Genuine Lie semigroups and semi-symmetries of PDEs

TL;DR

This paper explores the concept of genuine Lie semigroups, which are broader than traditional Lie groups, and their role in transforming solutions of PDEs through semi-symmetries, expanding the scope of symmetry analysis.

Contribution

It introduces and studies genuine Lie semigroups (GLS), which are not necessarily invertible, and examines their application to semi-symmetries of PDEs, extending classical symmetry methods.

Findings

Genuine Lie semigroups can transform PDE solutions without invertibility.

GLS extend the class of semi-symmetries beyond classical Lie group symmetries.

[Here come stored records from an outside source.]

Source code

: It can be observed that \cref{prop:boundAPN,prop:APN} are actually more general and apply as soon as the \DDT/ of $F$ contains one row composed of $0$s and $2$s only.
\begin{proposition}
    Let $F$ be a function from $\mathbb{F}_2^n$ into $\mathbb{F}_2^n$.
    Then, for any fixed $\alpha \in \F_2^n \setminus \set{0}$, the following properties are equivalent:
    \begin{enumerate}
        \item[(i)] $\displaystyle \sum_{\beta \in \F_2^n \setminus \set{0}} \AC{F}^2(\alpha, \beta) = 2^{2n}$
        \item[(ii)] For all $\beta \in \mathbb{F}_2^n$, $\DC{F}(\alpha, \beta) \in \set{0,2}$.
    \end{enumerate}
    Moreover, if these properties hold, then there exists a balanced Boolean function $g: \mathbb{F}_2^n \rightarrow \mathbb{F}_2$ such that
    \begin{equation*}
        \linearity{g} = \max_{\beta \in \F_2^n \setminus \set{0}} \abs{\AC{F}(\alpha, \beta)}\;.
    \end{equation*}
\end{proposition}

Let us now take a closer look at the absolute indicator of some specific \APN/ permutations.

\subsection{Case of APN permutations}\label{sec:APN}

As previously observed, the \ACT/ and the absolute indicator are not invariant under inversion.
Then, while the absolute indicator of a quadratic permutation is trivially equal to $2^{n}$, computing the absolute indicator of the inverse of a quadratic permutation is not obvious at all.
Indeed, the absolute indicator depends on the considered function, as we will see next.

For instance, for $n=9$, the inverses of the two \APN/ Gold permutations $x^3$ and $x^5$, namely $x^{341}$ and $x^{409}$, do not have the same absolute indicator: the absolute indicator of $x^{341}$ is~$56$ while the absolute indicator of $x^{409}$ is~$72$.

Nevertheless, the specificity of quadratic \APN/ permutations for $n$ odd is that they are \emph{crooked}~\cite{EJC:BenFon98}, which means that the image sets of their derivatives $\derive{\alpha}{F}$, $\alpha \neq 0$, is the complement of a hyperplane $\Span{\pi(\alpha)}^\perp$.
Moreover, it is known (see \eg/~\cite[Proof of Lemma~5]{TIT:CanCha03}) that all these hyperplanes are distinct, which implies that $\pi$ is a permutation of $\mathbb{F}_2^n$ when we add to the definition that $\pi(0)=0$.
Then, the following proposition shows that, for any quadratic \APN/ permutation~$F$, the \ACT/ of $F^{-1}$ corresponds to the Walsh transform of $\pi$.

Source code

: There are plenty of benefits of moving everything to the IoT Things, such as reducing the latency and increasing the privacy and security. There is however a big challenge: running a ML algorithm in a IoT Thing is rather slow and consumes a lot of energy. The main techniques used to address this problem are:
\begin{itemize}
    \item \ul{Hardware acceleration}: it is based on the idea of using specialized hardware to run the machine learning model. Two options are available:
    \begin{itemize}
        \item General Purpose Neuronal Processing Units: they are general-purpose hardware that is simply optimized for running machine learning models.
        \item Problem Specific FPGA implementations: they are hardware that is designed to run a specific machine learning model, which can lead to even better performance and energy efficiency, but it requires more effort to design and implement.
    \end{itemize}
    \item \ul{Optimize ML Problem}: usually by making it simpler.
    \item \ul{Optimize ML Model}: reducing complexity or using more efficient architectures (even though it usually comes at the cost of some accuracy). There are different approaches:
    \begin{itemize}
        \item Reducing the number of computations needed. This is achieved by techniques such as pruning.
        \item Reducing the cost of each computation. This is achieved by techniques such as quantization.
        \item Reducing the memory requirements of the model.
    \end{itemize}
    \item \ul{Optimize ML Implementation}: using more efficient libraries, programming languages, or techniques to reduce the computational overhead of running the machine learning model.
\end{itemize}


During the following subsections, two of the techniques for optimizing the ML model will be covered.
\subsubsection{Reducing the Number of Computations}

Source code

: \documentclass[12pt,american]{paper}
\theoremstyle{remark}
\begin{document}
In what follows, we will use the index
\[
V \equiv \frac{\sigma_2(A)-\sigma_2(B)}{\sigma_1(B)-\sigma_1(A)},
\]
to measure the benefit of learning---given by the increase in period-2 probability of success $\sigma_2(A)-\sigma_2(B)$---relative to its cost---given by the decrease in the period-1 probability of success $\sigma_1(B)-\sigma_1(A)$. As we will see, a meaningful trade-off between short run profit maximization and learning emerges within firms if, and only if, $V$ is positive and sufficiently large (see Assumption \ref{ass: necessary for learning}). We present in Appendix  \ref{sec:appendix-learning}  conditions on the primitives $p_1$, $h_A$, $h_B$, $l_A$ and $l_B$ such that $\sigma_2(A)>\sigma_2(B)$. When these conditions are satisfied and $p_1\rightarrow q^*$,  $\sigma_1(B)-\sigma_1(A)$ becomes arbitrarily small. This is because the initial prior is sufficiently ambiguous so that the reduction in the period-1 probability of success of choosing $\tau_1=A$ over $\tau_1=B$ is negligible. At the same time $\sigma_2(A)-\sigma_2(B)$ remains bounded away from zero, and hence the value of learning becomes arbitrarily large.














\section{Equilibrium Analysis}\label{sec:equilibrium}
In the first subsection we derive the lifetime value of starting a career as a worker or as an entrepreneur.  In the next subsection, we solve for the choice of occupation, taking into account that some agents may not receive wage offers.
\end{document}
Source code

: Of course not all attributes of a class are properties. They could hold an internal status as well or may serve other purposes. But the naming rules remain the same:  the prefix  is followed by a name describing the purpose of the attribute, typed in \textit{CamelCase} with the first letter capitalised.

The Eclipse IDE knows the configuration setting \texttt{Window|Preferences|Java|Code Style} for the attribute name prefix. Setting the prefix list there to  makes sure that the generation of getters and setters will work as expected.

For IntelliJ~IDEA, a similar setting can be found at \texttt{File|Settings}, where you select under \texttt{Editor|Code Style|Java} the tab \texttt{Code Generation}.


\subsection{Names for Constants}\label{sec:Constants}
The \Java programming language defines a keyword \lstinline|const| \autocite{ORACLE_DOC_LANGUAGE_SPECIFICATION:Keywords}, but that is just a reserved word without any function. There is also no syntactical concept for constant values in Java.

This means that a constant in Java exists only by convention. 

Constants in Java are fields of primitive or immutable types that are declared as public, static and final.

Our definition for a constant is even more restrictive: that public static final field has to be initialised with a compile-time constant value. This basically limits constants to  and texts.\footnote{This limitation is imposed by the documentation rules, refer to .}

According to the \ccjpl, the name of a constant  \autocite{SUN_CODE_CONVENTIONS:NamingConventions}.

Potential for broader solution transformations in PDE analysis.

Abstract

Any Lie group G acting on a Euclidean nonvoid open subset M can be seen as a subgroup of the smooth diffeomorphisms Diff^\infty(M,M) of M into itself. Thus actions by such Lie groups G correspond to smooth coordinate transforms on M which, in particular, have smooth inverses. In Rosinger [1, chap. 13], the study of Lie semigroups G in the vastly larger semigroup C^\infty(M,M) of smooth maps of M into itself was initiated. Such semigroups were named "genuine Lie semigroups", or in short, GLS, since they are no longer contained in Diff^\infty(M,M), thus they correspond to smooth coordinate transforms which need not have smooth inverses. Genuine Lie semigroups, or GLS, have a major interest since they still can transform solutions of linear or nonlinear PDEs into other solutions of the respective equations, thus leading to the vastly larger class of "semi-symmetries" of such equations. Certain Lie semigroups have earlier been studied in the literature, Hilgert, et.al. However, such semigroups have always been contained in suitable Lie groups, thus they have been contained in Diff^\infty(M,M) as sub-semigroups. In particular, the coordinate transforms defined by them were always invertible, unlike in the case of "genuine Lie semigroups", or GLS, studied here.